Posté le 02-12-2009
à 15:53:10
FORUM FAMILAL

 

DEBAT SUR L’IDENTITE NATIONALE

  « Comme pour le débat sur les lois de bioéthique, les chrétiens ont leur mot à dire »

 

 

Eric BESSON a lancé il y a quelques semaines maintenant le débat sur l’identité nationale. Cette initiative doit nous inciter à réfléchir et travailler sur ce qui fait notre identité. Nous nous méfions cependant des intentions qui peuvent se cacher derrière ce débat. En effet, nous avons entendu Monsieur Besson à plusieurs reprises identifier les valeurs de l’identité nationale aux valeurs de la république laïque et prôner le  nécessaire avènement d’une société multi culturelle. D’où notre contribution au débat par cet édito et par des documents en ligne sur notre site « rubrique « Politique et Société ».

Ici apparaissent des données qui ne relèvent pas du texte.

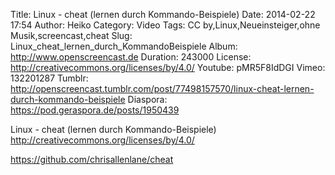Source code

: Title: Linux - cheat (lernen durch Kommando-Beispiele)
Date: 2014-02-22 17:54
Author: Heiko
Category: Video
Tags: CC by,Linux,Neueinsteiger,ohne Musik,screencast,cheat
Slug: Linux_cheat_lernen_durch_KommandoBeispiele
Album: http://www.openscreencast.de
Duration: 243000
License: http://creativecommons.org/licenses/by/4.0/
Youtube: pMR5F8IdDGI
Vimeo: 132201287
Tumblr: http://openscreencast.tumblr.com/post/77498157570/linux-cheat-lernen-durch-kommando-beispiele
Diaspora: https://pod.geraspora.de/posts/1950439

Linux - cheat (lernen durch Kommando-Beispiele)  
<http://creativecommons.org/licenses/by/4.0/>  
  
<https://github.com/chrisallenlane/cheat>

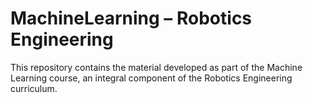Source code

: # MachineLearning – Robotics Engineering

This repository contains the material developed as part of the Machine Learning course, an integral component of the Robotics Engineering curriculum.
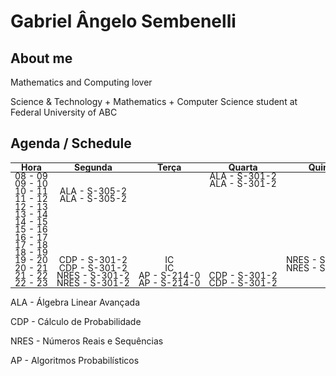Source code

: # Gabriel Ângelo Sembenelli

## About me

Mathematics and Computing lover

Science & Technology + Mathematics + Computer Science student at Federal University of ABC

## Agenda / Schedule

<style>
  table, td {
    width: 100%;
    white-space: nowrap;
    font-size: 1.0em;
    line-height: 0.5;
  }
</style>

| Hora    | Segunda        | Terça        | Quarta        | Quinta          | Sexta         |
| :-----: | :------------: | :----------: | :-----------: | :-------------: | :-----------: |
| 08 - 09 |                |              | ALA - S-301-2 |                 |               |
| 09 - 10 |                |              | ALA - S-301-2 |                 |               |
| 10 - 11 | ALA - S-305-2  |              |               |                 | ALA - S-301-2 |
| 11 - 12 | ALA - S-305-2  |              |               |                 | ALA - S-301-2 |
| 12 - 13 |                |              |               |                 |               |
| 13 - 14 |                |              |               |                 |               |
| 14 - 15 |                |              |               |                 |               |
| 15 - 16 |                |              |               |                 |               |
| 16 - 17 |                |              |               |                 |               |
| 17 - 18 |                |              |               |                 |               |
| 18 - 19 |                |              |               |                 |               |
| 19 - 20 | CDP  - S-301-2 |     IC       |               | NRES - S-301-2  | AP  - A-113-0 |
| 20 - 21 | CDP  - S-301-2 |     IC       |               | NRES - S-301-2  | AP  - A-113-0 |
| 21 - 22 | NRES - S-301-2 | AP - S-214-0 | CDP - S-301-2 |                 |               |
| 22 - 23 | NRES - S-301-2 | AP - S-214-0 | CDP - S-301-2 |                 |               |

ALA - Álgebra Linear Avançada

CDP - Cálculo de Probabilidade

NRES - Números Reais e Sequências

AP - Algoritmos Probabilísticos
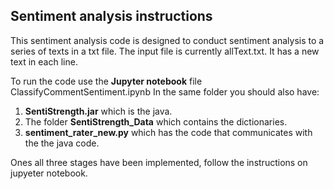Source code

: 
## Sentiment analysis instructions

This sentiment analysis code is designed to conduct sentiment analysis to a series of texts in a txt file. 
The input file is currently allText.txt. It has a new text in each line. 

To run the code use the **Jupyter notebook** file ClassifyCommentSentiment.ipynb
In the same folder you should also have:

1. **SentiStrength.jar** which is the java.
2. The folder **SentiStrength_Data** which contains the dictionaries. 
3. **sentiment_rater_new.py** which has the code that communicates with the the java code.

Ones all three stages have been implemented, follow the instructions on jupyeter notebook. 

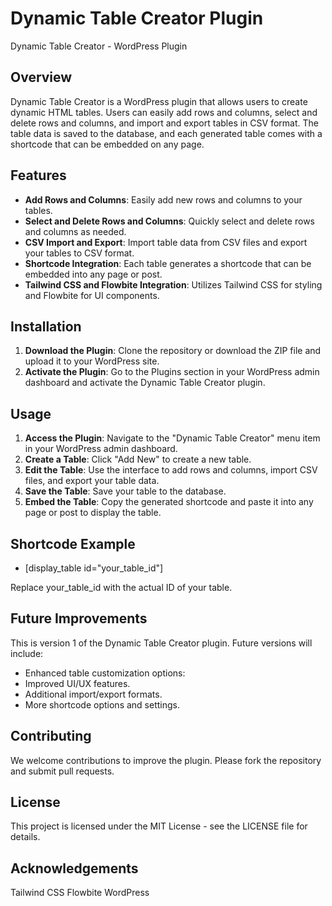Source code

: # Dynamic Table Creator Plugin
 Dynamic Table Creator - WordPress Plugin

## Overview

Dynamic Table Creator is a WordPress plugin that allows users to create dynamic HTML tables. Users can easily add rows and columns, select and delete rows and columns, and import and export tables in CSV format. The table data is saved to the database, and each generated table comes with a shortcode that can be embedded on any page.

## Features

- **Add Rows and Columns**: Easily add new rows and columns to your tables.
- **Select and Delete Rows and Columns**: Quickly select and delete rows and columns as needed.
- **CSV Import and Export**: Import table data from CSV files and export your tables to CSV format.
- **Shortcode Integration**: Each table generates a shortcode that can be embedded into any page or post.
- **Tailwind CSS and Flowbite Integration**: Utilizes Tailwind CSS for styling and Flowbite for UI components.

## Installation

1. **Download the Plugin**: Clone the repository or download the ZIP file and upload it to your WordPress site.
2. **Activate the Plugin**: Go to the Plugins section in your WordPress admin dashboard and activate the Dynamic Table Creator plugin.

## Usage

1. **Access the Plugin**: Navigate to the "Dynamic Table Creator" menu item in your WordPress admin dashboard.
2. **Create a Table**: Click "Add New" to create a new table.
3. **Edit the Table**: Use the interface to add rows and columns, import CSV files, and export your table data.
4. **Save the Table**: Save your table to the database.
5. **Embed the Table**: Copy the generated shortcode and paste it into any page or post to display the table.

## Shortcode Example

- [display_table id="your_table_id"]

Replace your_table_id with the actual ID of your table.

## Future Improvements
This is version 1 of the Dynamic Table Creator plugin. Future versions will include:

- Enhanced table customization options: 
- Improved UI/UX features.
- Additional import/export formats.
- More shortcode options and settings.

## Contributing
We welcome contributions to improve the plugin. Please fork the repository and submit pull requests.

## License
This project is licensed under the MIT License - see the LICENSE file for details.

## Acknowledgements
Tailwind CSS
Flowbite
WordPress
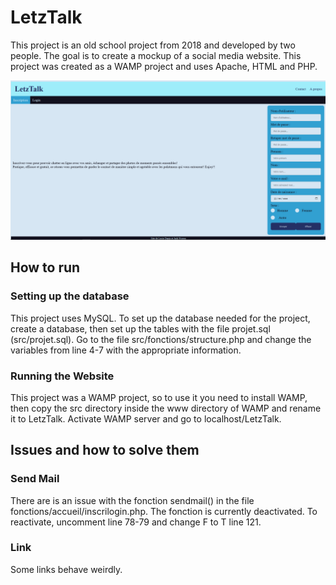 # LetzTalk

This project is an old school project from 2018 and developed by two people. The goal is to create a mockup of a social media website. This project was created as a WAMP project and uses Apache, HTML and PHP.

![screenshot](screenshot/inscription.png)

## How to run

### Setting up the database

This project uses MySQL. To set up the database needed for the project, create a database, then set up the tables with the file projet.sql (src/projet.sql). Go to the file src/fonctions/structure.php and change the variables from line 4-7 with the appropriate information.

### Running the Website

This project was a WAMP project, so to use it you need to install WAMP, then copy the src directory inside the www directory of WAMP and rename it to LetzTalk. Activate WAMP server and go to localhost/LetzTalk.

## Issues and how to solve them

### Send Mail

There are is an issue with the fonction sendmail() in the file fonctions/accueil/inscrilogin.php. The fonction is currently deactivated. To reactivate, uncomment line 78-79 and change F to T line 121.

### Link

Some links behave weirdly.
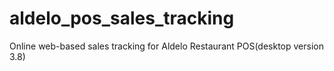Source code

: # aldelo_pos_sales_tracking
Online web-based sales tracking for Aldelo Restaurant POS(desktop version 3.8)
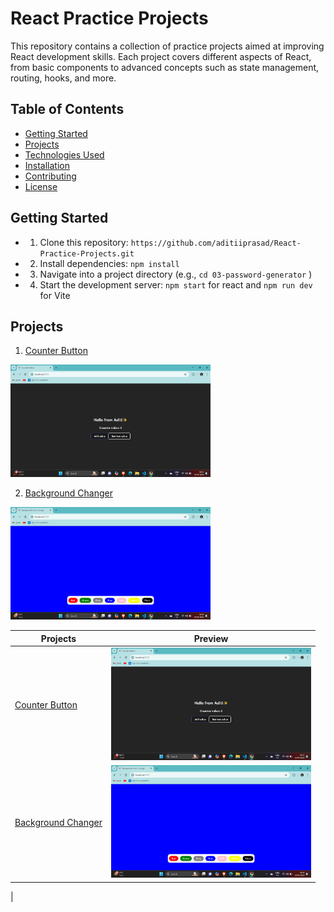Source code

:# React Practice Projects

This repository contains a collection of practice projects aimed at improving React development skills. Each project covers different aspects of React, from basic components to advanced concepts such as state management, routing, hooks, and more.

## Table of Contents

- [Getting Started](#getting-started)
- [Projects](#projects)
- [Technologies Used](#technologies-used)
- [Installation](#installation)
- [Contributing](#contributing)
- [License](#license)

## Getting Started
- 1. Clone this repository:  `https://github.com/aditiiprasad/React-Practice-Projects.git`
- 2. Install dependencies: `npm install`   
- 3. Navigate into a project directory (e.g., `cd 03-password-generator` )
- 4. Start the development server: `npm start` for react and `npm run dev` for Vite

## Projects
1. <a href="/React-Practice-Projects/01-Counter-Button/"> Counter Button</a>
<img src="images/cb.png" height="180" />

2. <a href="/React-Practice-Projects/02-Background-Changer/">Background Changer</a>
<img src="images/bc.png" height="180" />

| Projects   | Preview     |
|-------------|-------------|
| <a href="/React-Practice-Projects/01-Counter-Button/"> Counter Button</a> |<img src="images/cb.png" height="180" /> |
| <a href="/React-Practice-Projects/02-Background-Changer/">Background Changer</a> | <img src="images/bc.png" height="180" />
 |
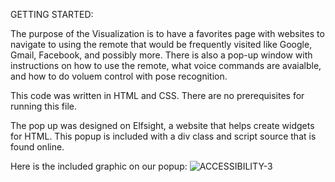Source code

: GETTING STARTED:

The purpose of the Visualization is to have a favorites page with websites to navigate to using the remote that would be frequently visited
like Google, Gmail, Facebook, and possibly more. There is also a pop-up window with instructions on how to use the remote, what voice commands
are avaialble, and how to do voluem control with pose recognition. 


This code was written in HTML and CSS. There are no prerequisites for running this file. 

The pop up was designed on Elfsight, a website that helps create widgets for HTML. This popup is included with a div class and script source that is found online. 

Here is the included graphic on our popup:
![ACCESSIBILITY-3](https://user-images.githubusercontent.com/47436220/144904393-54342f65-9d35-4cd5-8740-02b40946fc58.png)
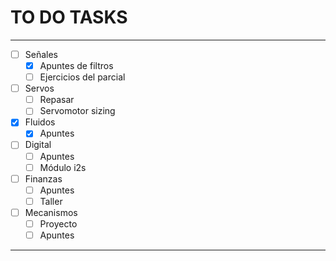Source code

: # TO DO TASKS 


---

- [ ] Señales
	- [x] Apuntes de filtros
	- [ ] Ejercicios del parcial
- [ ] Servos
	- [ ] Repasar
	- [ ] Servomotor sizing
- [x] Fluidos
	- [x] Apuntes
- [ ] Digital
	- [ ] Apuntes
	- [ ] Módulo i2s
- [ ] Finanzas
	- [ ] Apuntes
	- [ ] Taller
- [ ] Mecanismos
	- [ ] Proyecto
	- [ ] Apuntes

---



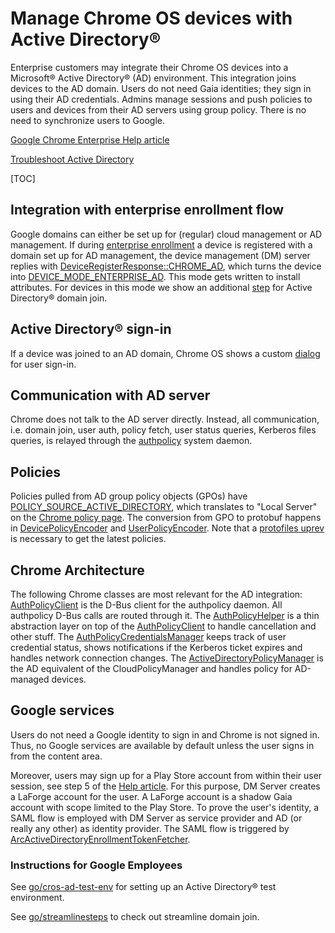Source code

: # Manage Chrome OS devices with Active Directory®

Enterprise customers may integrate their Chrome OS devices into a Microsoft®
Active Directory® (AD) environment. This integration joins devices to the AD
domain. Users do not need Gaia identities; they sign in using their AD
credentials. Admins manage sessions and push policies to users and devices from
their AD servers using group policy. There is no need to synchronize users to
Google.

[Google Chrome Enterprise Help article](https://support.google.com/chrome/a?p=ad)

[Troubleshoot Active Directory](https://support.google.com/chrome/a?p=troubleshoot_ad)

[TOC]

## Integration with enterprise enrollment flow
Google domains can either be set up for (regular) cloud management or AD
management. If during [enterprise enrollment](enrollment.md) a device is
registered with a domain set up for AD management, the device management (DM)
server replies with
[DeviceRegisterResponse::CHROME_AD](https://cs.chromium.org/chromium/src/components/policy/core/common/cloud/cloud_policy_client.cc?l=45&rcl=506aea9166170a6ecb7ab5ecbf30b21626d5e14b),
which turns the device into
[DEVICE_MODE_ENTERPRISE_AD](https://cs.chromium.org/chromium/src/components/policy/core/common/cloud/cloud_policy_constants.h?rcl=a2aecfd5286d50ba833241f351f32e512ceb3351&l=142).
This mode gets written to install attributes. For devices in this mode we show
an additional
[step](https://cs.chromium.org/chromium/src/chrome/browser/chromeos/login/enrollment/enrollment_screen.cc?rcl=a2aecfd5286d50ba833241f351f32e512ceb3351&l=535)
for Active Directory® domain join.

## Active Directory® sign-in
If a device was joined to an AD domain, Chrome OS shows a custom
[dialog](https://cs.chromium.org/chromium/src/chrome/browser/resources/chromeos/login/screen_gaia_signin.html?rcl=298d950825cb079fbd6b05c3b84b2806c287afa5&l=23)
for user sign-in.

## Communication with AD server
Chrome does not talk to the AD server directly. Instead, all communication, i.e.
domain join, user auth, policy fetch, user status queries, Kerberos files queries,
is relayed through the
[authpolicy](https://cs.corp.google.com/chromeos_public/src/platform2/authpolicy/README.md)
system daemon.

## Policies
Policies pulled from AD group policy objects (GPOs) have
[POLICY_SOURCE_ACTIVE_DIRECTORY](https://cs.chromium.org/chromium/src/components/policy/core/common/policy_types.h?l=43&rcl=fdd7489f1f95a984371c03e118ff17a460c659f8),
which translates to "Local Server" on the [Chrome policy page](chrome://policy).
The conversion from GPO to protobuf happens in
[DevicePolicyEncoder](http://cs/chromeos_public/src/platform2/authpolicy/policy/device_policy_encoder.h?l=30&rcl=34f2f96b8af4677048f3f3d21e24d507618187ef)
and
[UserPolicyEncoder](http://cs/chromeos_public/src/platform2/authpolicy/policy/user_policy_encoder.cc?l=30&rcl=34f2f96b8af4677048f3f3d21e24d507618187ef).
Note that a
[protofiles uprev](http://cs/chromeos_public/src/third_party/chromiumos-overlay/chromeos-base/protofiles/protofiles-0.0.32.ebuild?l=26&rcl=735ecdbf0d4101a07558147d1e6ab4d7c45ad7aa)
is necessary to get the latest policies.

## Chrome Architecture
The following Chrome classes are most relevant for the AD integration:
[AuthPolicyClient](https://cs.chromium.org/chromium/src/chromeos/dbus/authpolicy/authpolicy_client.h)
is the D-Bus client for the authpolicy daemon. All authpolicy D-Bus calls are
routed through it. The
[AuthPolicyHelper](https://cs.chromium.org/chromium/src/chrome/browser/chromeos/authpolicy/authpolicy_helper.h)
is a thin abstraction layer on top of the
[AuthPolicyClient](https://cs.chromium.org/chromium/src/chromeos/dbus/authpolicy/authpolicy_client.h)
to handle cancellation and other stuff. The
[AuthPolicyCredentialsManager](https://cs.chromium.org/chromium/src/chrome/browser/chromeos/authpolicy/authpolicy_credentials_manager.h)
keeps track of user credential status, shows notifications if the Kerberos
ticket expires and handles network connection changes. The
[ActiveDirectoryPolicyManager](https://cs.chromium.org/chromium/src/chrome/browser/chromeos/policy/active_directory_policy_manager.h)
is the AD equivalent of the CloudPolicyManager and handles policy for AD-managed
devices.

## Google services
Users do not need a Google identity to sign in and Chrome is not signed in.
Thus, no Google services are available by default unless the user signs in from
the content area.

Moreover, users may sign up for a Play Store account from within their user
session, see step 5 of the
[Help article](https://support.google.com/chrome/a?p=ad).
For this purpose, DM Server creates a LaForge account for the user. A LaForge
account is a shadow Gaia account with scope limited to the Play Store. To prove
the user's identity, a SAML flow is employed with DM Server as service provider
and AD (or really any other) as identity provider. The SAML flow is triggered by
[ArcActiveDirectoryEnrollmentTokenFetcher](https://cs.chromium.org/chromium/src/chrome/browser/chromeos/arc/auth/arc_active_directory_enrollment_token_fetcher.h).

### Instructions for Google Employees
See [go/cros-ad-test-env](https://goto.google.com/cros-ad-test-env) for setting
up an Active Directory® test environment.

See [go/streamlinesteps](https://goto.google.com/streamlinesteps) to check out
streamline domain join.
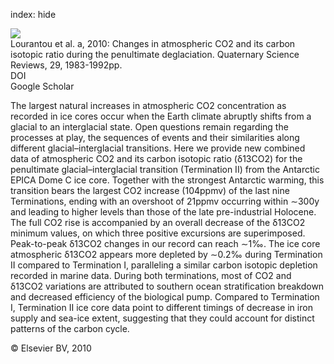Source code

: index: hide

<div class="Citation">
    <div class="Citation-thumb CitationThumb-linked"  data-href="https://doi.org/10.1016/j.quascirev.2010.05.002">
      <img src="https://static.claimspace.cloud/climate-study-static/refs/thumbs/6/Lourantou_et_al_2010a-thumb.png" />
    </div>

  <div class="Citation-body">
    <div class="Citation-text">Lourantou et al. a, 2010: Changes in atmospheric CO2 and its carbon isotopic ratio during the penultimate deglaciation. <span class="Article-journal">Quaternary Science Reviews, </span><span class="Article-volume">29, </span>1983-1992pp.</div>
    <div class="Citation-links">
      <div class="CitationLink" data-href="https://doi.org/10.1016/j.quascirev.2010.05.002">
        <div class="CitationLink-icon CitationLink-Doi"></div>
        <div class="CitationLink-text">DOI</div>
      </div>
      <div class="CitationLink" data-href="https://scholar.google.com/scholar?q=10.1016/j.quascirev.2010.05.002">
        <div class="CitationLink-icon CitationLink-Scholar"></div>
        <div class="CitationLink-text">Google Scholar</div>
      </div>
    </div>
  </div>
</div>

The largest natural increases in atmospheric CO2 concentration as recorded in ice cores occur when the Earth climate abruptly shifts from a glacial to an interglacial state. Open questions remain regarding the processes at play, the sequences of events and their similarities along different glacial–interglacial transitions. Here we provide new combined data of atmospheric CO2 and its carbon isotopic ratio (δ13CO2) for the penultimate glacial–interglacial transition (Termination II) from the Antarctic EPICA Dome C ice core. Together with the strongest Antarctic warming, this transition bears the largest CO2 increase (104ppmv) of the last nine Terminations, ending with an overshoot of 21ppmv occurring within ∼300y and leading to higher levels than those of the late pre-industrial Holocene. The full CO2 rise is accompanied by an overall decrease of the δ13CO2 minimum values, on which three positive excursions are superimposed. Peak-to-peak δ13CO2 changes in our record can reach ∼1‰. The ice core atmospheric δ13CO2 appears more depleted by ∼0.2‰ during Termination II compared to Termination I, paralleling a similar carbon isotopic depletion recorded in marine data. During both terminations, most of CO2 and δ13CO2 variations are attributed to southern ocean stratification breakdown and decreased efficiency of the biological pump. Compared to Termination I, Termination II ice core data point to different timings of decrease in iron supply and sea-ice extent, suggesting that they could account for distinct patterns of the carbon cycle.

<div class="Citation-copy">
&copy; Elsevier BV, 2010
</div>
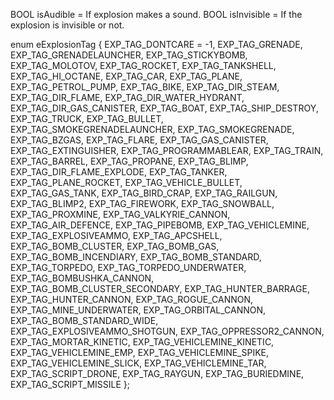 BOOL isAudible = If explosion makes a sound.
BOOL isInvisible = If the explosion is invisible or not.

enum eExplosionTag
{
	EXP_TAG_DONTCARE = -1,
	EXP_TAG_GRENADE,
	EXP_TAG_GRENADELAUNCHER,
	EXP_TAG_STICKYBOMB,
	EXP_TAG_MOLOTOV,
	EXP_TAG_ROCKET,
	EXP_TAG_TANKSHELL,
	EXP_TAG_HI_OCTANE,
	EXP_TAG_CAR,
	EXP_TAG_PLANE,
	EXP_TAG_PETROL_PUMP,
	EXP_TAG_BIKE,
	EXP_TAG_DIR_STEAM,
	EXP_TAG_DIR_FLAME,
	EXP_TAG_DIR_WATER_HYDRANT,
	EXP_TAG_DIR_GAS_CANISTER,
	EXP_TAG_BOAT,
	EXP_TAG_SHIP_DESTROY,
	EXP_TAG_TRUCK,
	EXP_TAG_BULLET,
	EXP_TAG_SMOKEGRENADELAUNCHER,
	EXP_TAG_SMOKEGRENADE,
	EXP_TAG_BZGAS,
	EXP_TAG_FLARE,
	EXP_TAG_GAS_CANISTER,
	EXP_TAG_EXTINGUISHER,
	EXP_TAG_PROGRAMMABLEAR,
	EXP_TAG_TRAIN,
	EXP_TAG_BARREL,
	EXP_TAG_PROPANE,
	EXP_TAG_BLIMP,
	EXP_TAG_DIR_FLAME_EXPLODE,
	EXP_TAG_TANKER,
	EXP_TAG_PLANE_ROCKET,
	EXP_TAG_VEHICLE_BULLET,
	EXP_TAG_GAS_TANK,
	EXP_TAG_BIRD_CRAP,
	EXP_TAG_RAILGUN,
	EXP_TAG_BLIMP2,
	EXP_TAG_FIREWORK,
	EXP_TAG_SNOWBALL,
	EXP_TAG_PROXMINE,
	EXP_TAG_VALKYRIE_CANNON,
	EXP_TAG_AIR_DEFENCE,
	EXP_TAG_PIPEBOMB,
	EXP_TAG_VEHICLEMINE,
	EXP_TAG_EXPLOSIVEAMMO,
	EXP_TAG_APCSHELL,
	EXP_TAG_BOMB_CLUSTER,
	EXP_TAG_BOMB_GAS,
	EXP_TAG_BOMB_INCENDIARY,
	EXP_TAG_BOMB_STANDARD,
	EXP_TAG_TORPEDO,
	EXP_TAG_TORPEDO_UNDERWATER,
	EXP_TAG_BOMBUSHKA_CANNON,
	EXP_TAG_BOMB_CLUSTER_SECONDARY,
	EXP_TAG_HUNTER_BARRAGE,
	EXP_TAG_HUNTER_CANNON,
	EXP_TAG_ROGUE_CANNON,
	EXP_TAG_MINE_UNDERWATER,
	EXP_TAG_ORBITAL_CANNON,
	EXP_TAG_BOMB_STANDARD_WIDE,
	EXP_TAG_EXPLOSIVEAMMO_SHOTGUN,
	EXP_TAG_OPPRESSOR2_CANNON,
	EXP_TAG_MORTAR_KINETIC,
	EXP_TAG_VEHICLEMINE_KINETIC,
	EXP_TAG_VEHICLEMINE_EMP,
	EXP_TAG_VEHICLEMINE_SPIKE,
	EXP_TAG_VEHICLEMINE_SLICK,
	EXP_TAG_VEHICLEMINE_TAR,
	EXP_TAG_SCRIPT_DRONE,
	EXP_TAG_RAYGUN,
	EXP_TAG_BURIEDMINE,
	EXP_TAG_SCRIPT_MISSILE
};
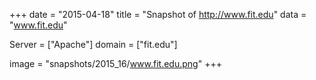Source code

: 
+++
date = "2015-04-18"
title = "Snapshot of http://www.fit.edu"
data = "www.fit.edu"

Server = ["Apache"]
domain = ["fit.edu"]

  image = "snapshots/2015_16/www.fit.edu.png"
+++
#
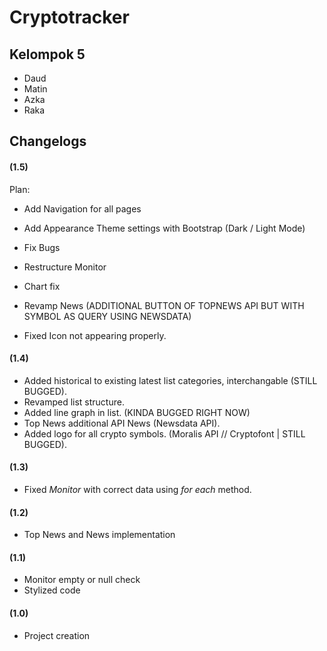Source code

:# Cryptotracker

## Kelompok 5

- Daud
- Matin
- Azka
- Raka

## Changelogs

#### (1.5)

Plan: 
- Add Navigation for all pages
- Add Appearance Theme settings with Bootstrap (Dark / Light Mode)
- Fix Bugs
- Restructure Monitor
- Chart fix
- Revamp News (ADDITIONAL BUTTON OF TOPNEWS API BUT WITH SYMBOL AS QUERY USING NEWSDATA)

- Fixed Icon not appearing properly. 

#### (1.4)

- Added historical to existing latest list categories, interchangable (STILL BUGGED).
- Revamped list structure.
- Added line graph in list. (KINDA BUGGED RIGHT NOW)
- Top News additional API News (Newsdata API).
- Added logo for all crypto symbols. (Moralis API // Cryptofont | STILL BUGGED).

#### (1.3)

- Fixed *Monitor* with correct data using *for each* method.

#### (1.2)

- Top News and News implementation

#### (1.1)

- Monitor empty or null check
- Stylized code

#### (1.0)

- Project creation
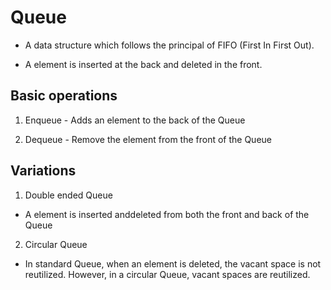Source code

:# Queue

* A data structure which follows the principal of FIFO (First In First Out).

* A element is inserted at the back and deleted in the front.

## Basic operations

1. Enqueue - Adds an element to the back of the Queue

2. Dequeue - Remove the element from the front of the Queue

## Variations

1. Double ended Queue

* A element is inserted anddeleted from both the front and back of the Queue

2. Circular Queue

* In standard Queue, when an element is deleted, the vacant space is not reutilized. However, in a circular Queue, vacant spaces are reutilized.

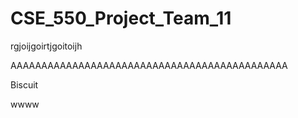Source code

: # CSE_550_Project_Team_11

rgjoijgoirtjgoitoijh

AAAAAAAAAAAAAAAAAAAAAAAAAAAAAAAAAAAAAAAAAAAAA


Biscuit


wwww
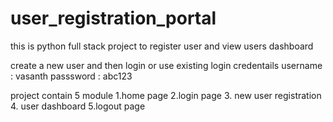 # user_registration_portal
this is python full stack project to register user and view users dashboard

create a new user and then login
or 
use existing login credentails
username : vasanth
passsword : abc123

project contain 5 module
1.home page
2.login page
3. new user registration
4. user dashboard
5.logout page
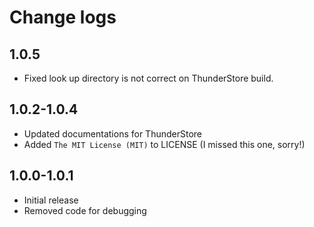 # Change logs

## 1.0.5

- Fixed look up directory is not correct on ThunderStore build.

## 1.0.2-1.0.4

- Updated documentations for ThunderStore
- Added `The MIT License (MIT)` to LICENSE (I missed this one, sorry!)

## 1.0.0-1.0.1

- Initial release
- Removed code for debugging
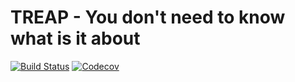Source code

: # TREAP - You don't need to know what is it about
[![Build Status](https://travis-ci.org/wolfy-j/treap.svg?branch=master)](https://travis-ci.org/wolfy-j/treap)
[![Codecov](https://codecov.io/gh/wolfy-j/treap/graph/badge.svg)](https://codecov.io/gh/wolfy-j/treap)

La NATION, COMMUNAUTE DE DESTIN

La nation, du latin natus, exprime l’idée de naissance et donc de filiation, de descendance. C’est la succession des hommes de la patrie dans le passé, l’avenir et le présent. La communauté des héritiers, l’innombrable communauté des vivants, des morts et des enfants qui sont appelés à naître. Ce qui caractérise la nation, c’est la conscience d’un "nous commun" ; alors que la patrie se rapporte à l’héritage que nous avons reçu de nos pères, la nation concerne plutôt les héritiers, la communauté vivante des générations qui se transmettent et gèrent l’héritage reçu en dépôt.
Une nation n’est pleinement nation que si elle fait vivre cet héritage, si elle l’enrichit, et elle est fidèle en somme à sa patrie (patrimoine). Jean Ousset l’a fort bien démontré dans "A la semelle de nos souliers" [4]. Il y a des patries pauvres marquées par une histoire modeste, un passé sans éclat, un unique héritage, mais défendues par des nations généreuses, comme il y a des patries magnifiques dotées d’un patrimoine d’une richesse infinie, desservies, ruinées par une nation qui a perdu le sens de son héritage. Ainsi que l’écrivit Thucydide : "La force de la Cité n’est pas dans ses remparts ni dans ses vaisseaux, mais dans le caractère de ses hommes". C’est cela la nation.

La nation est un bienfait

Elle est un bienfait tout simplement parce qu’elle répond au besoin de vie sociale de tout individu.
La famille n’étant pas en mesure d’assurer, seule, son épanouissement matériel et spirituel, l’homme doit faire partie d’une société plus importante et plus complète. Et c’est la nation qui constitue la plus vaste communauté naturelle au sein de laquelle il puisse vivre en harmonie avec ses semblables. Il n’existe pas de lien plus solide, en dehors de la famille, que la cohésion et la solidarité nationales, de lien plus fort que cette "quantité de correspondances intimes et de réciprocités invisibles par quoi s’accomplit le mystère de l’union profonde de millions d’hommes" [19].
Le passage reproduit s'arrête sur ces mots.